BB: What civic or societal responsibilities do you believe poets in the world today should possess?

HDS: Building community at home and abroad. Being authentic and generous in the world with one another, neighbors and strangers. I think the days of poets as elitists in ivory towers should be over. I think the idea of poets as above others and privileged and milking their privilege for fame or immortality should be dismantled. We are all flawed, of course; no one is perfect and we all are learning and growing—or should be, so I hope poets will be real about who they are and strive for that kind of authenticity. I hope MFA programs, which I love, become more and more places of community and less and less places of unhealthy competition and unhealthy, even abusive, power dynamics. I believe we can strengthen one another’s work far better through caring for one another and positive critique—as in we all have muscles to build in our work, sure—let’s encourage one another to write stronger and harder but there are so many better ways of doing that than tearing each other down. I hate “negative” reviews and think they are worthless for making poetry better. This doesn’t mean we just praise one another all the time and we don’t care about craft. Poetry is a craft and we work hard to get better, and yes, it’s okay to differentiate between work that is mature and work that is not—but let’s also leave room for work that is maturing and leave room for possibility for our fellow writers.

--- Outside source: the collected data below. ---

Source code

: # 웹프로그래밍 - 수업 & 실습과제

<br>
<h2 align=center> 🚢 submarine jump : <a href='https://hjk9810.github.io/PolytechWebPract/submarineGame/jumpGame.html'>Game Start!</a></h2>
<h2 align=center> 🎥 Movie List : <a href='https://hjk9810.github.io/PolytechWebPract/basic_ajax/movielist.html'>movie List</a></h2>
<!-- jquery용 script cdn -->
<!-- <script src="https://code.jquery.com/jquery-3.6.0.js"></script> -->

I still believe American poets are too insulated from the rest of the world. This is a problem for Americans in general but for poets as well. Many countries do not have access to the networks we have, and we are leaving people behind, silencing a lot of incredible work, just because they can’t access our American networks or communities of writers. I would like to see us do a better job of being trans-national. Often poets in Ukraine, Estonia, Bosnia, or many, many other countries, perhaps in Iraq, Syria, name anywhere in the world, and so many great poets are disconnected simply because they are ignored when they do try to reach out. There is still the frenzy of popularity and celebrity and coolness within the American lit community, where certain names become cool—and, of course, their work is deserving of praise, but word spreads and they tend to dominate. It’s funny, in Western Europe and in many countries with a rich literary tradition, elitism comes in the form of a certain male-dominated intellectualism. In America there is elitism in American Coolness. You see it all the way back in the Beats; it’s the NY School; it’s just so much a part of our culture. It’s like no matter how marginalized or anti-elitist a movement starts out, it can still become exclusionary, which I think we should constantly be working to undo.

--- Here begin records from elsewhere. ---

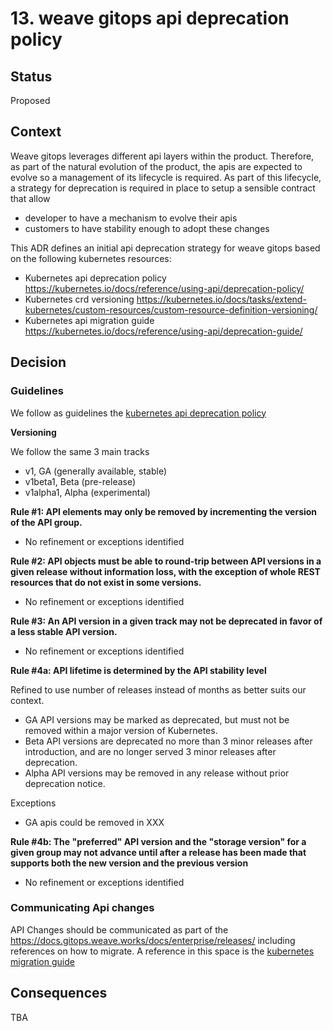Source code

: # 13. weave gitops api deprecation policy 

## Status

Proposed

## Context

Weave gitops leverages different api layers within the product. Therefore, as part of the natural evolution of the 
product, the apis are expected to evolve so a management of its lifecycle is required. As part of this lifecycle, 
a strategy for deprecation is required in place to setup a sensible contract that allow 

- developer to have a mechanism to evolve their apis
- customers to have stability enough to adopt these changes

This ADR defines an initial api deprecation strategy for weave gitops based on the following kubernetes  resources: 
 
- Kubernetes api deprecation policy https://kubernetes.io/docs/reference/using-api/deprecation-policy/
- Kubernetes crd versioning https://kubernetes.io/docs/tasks/extend-kubernetes/custom-resources/custom-resource-definition-versioning/
- Kubernetes api migration guide https://kubernetes.io/docs/reference/using-api/deprecation-guide/

## Decision

### Guidelines 

We follow as guidelines the [kubernetes api deprecation policy](https://kubernetes.io/docs/reference/using-api/deprecation-policy/#deprecating-parts-of-the-api)

**Versioning**

We follow the same 3 main tracks

- v1, GA (generally available, stable)
- v1beta1, Beta (pre-release)
- v1alpha1,	Alpha (experimental)

**Rule #1: API elements may only be removed by incrementing the version of the API group.**

- No refinement or exceptions identified 
 
**Rule #2: API objects must be able to round-trip between API versions in a given release without information loss, 
with the exception of whole REST resources that do not exist in some versions.**

- No refinement or exceptions identified

**Rule #3: An API version in a given track may not be deprecated in favor of a less stable API version.**

- No refinement or exceptions identified

**Rule #4a: API lifetime is determined by the API stability level**

Refined to use number of releases instead of months as better suits our context.

- GA API versions may be marked as deprecated, but must not be removed within a major version of Kubernetes.
- Beta API versions are deprecated no more than 3 minor releases after introduction, 
and are no longer served 3 minor releases after deprecation.
- Alpha API versions may be removed in any release without prior deprecation notice.

Exceptions 

- GA apis could be removed in XXX 


**Rule #4b: The "preferred" API version and the "storage version" for a given group may not advance 
until after a release has been made that supports both the new version and the previous version**

- No refinement or exceptions identified

### Communicating Api changes

API Changes should be communicated as part of the https://docs.gitops.weave.works/docs/enterprise/releases/
including references on how to migrate. A reference in this space is the [kubernetes migration guide](https://kubernetes.io/docs/reference/using-api/deprecation-guide/)

## Consequences

TBA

BB: Many of Cleaver Magazine’s readers are aspiring poets. As a graduate of the Iowa Writers’ Workshop, what is one piece of advice you were given during your time there that you would want to pass along to other writers?

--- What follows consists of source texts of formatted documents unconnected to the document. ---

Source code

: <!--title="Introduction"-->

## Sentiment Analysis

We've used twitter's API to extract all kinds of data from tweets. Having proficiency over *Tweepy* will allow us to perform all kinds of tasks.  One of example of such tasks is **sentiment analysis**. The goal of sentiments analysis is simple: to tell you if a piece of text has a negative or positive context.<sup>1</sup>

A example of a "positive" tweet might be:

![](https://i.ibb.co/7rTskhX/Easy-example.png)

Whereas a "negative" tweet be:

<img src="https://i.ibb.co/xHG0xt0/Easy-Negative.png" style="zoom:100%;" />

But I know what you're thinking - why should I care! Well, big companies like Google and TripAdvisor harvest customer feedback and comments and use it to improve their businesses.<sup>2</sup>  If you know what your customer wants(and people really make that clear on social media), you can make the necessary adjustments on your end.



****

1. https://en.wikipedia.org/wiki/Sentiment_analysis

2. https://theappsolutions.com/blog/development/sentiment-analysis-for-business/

HDS: The best things I took from the Writer’s Workshop came by example, not really advice.  There was lots of good advice that I would echo. I mean I learned from reading a lot of poetry. I learned from imitating. I learned from writing a lot. But what meant the most to me were teachers and peers who demonstrated a generosity and authentic humanity. I believe this is what makes the best work and work that will last. Mark Doty taught me to be generous to others and to have empathy. He was kind. We had workshops around tables of food at one another’s homes. Sharing meals like that creates community. The way he talked about other poets was with the tone of friendship or awe. He didn’t need to show off by tearing things apart. He asked a lot of questions, and that modeled for me a way of being. Marvin Bell was the same, always excited about something, always wanting to show us something neat. It was just a genuine love of art and literature and being alive, too. Charles Wright was a master craftsman. He worked us hard. But he had a sense of humor and a lack of pretense. Just be real, be imperfect, be uncool, be curious, and be open to one another.


Brian Burmeister teaches communication at Iowa State University. His writing has been nominated for the Pushcart Prize and Best of the Net. He can be followed on Twitter: @bdburmeister.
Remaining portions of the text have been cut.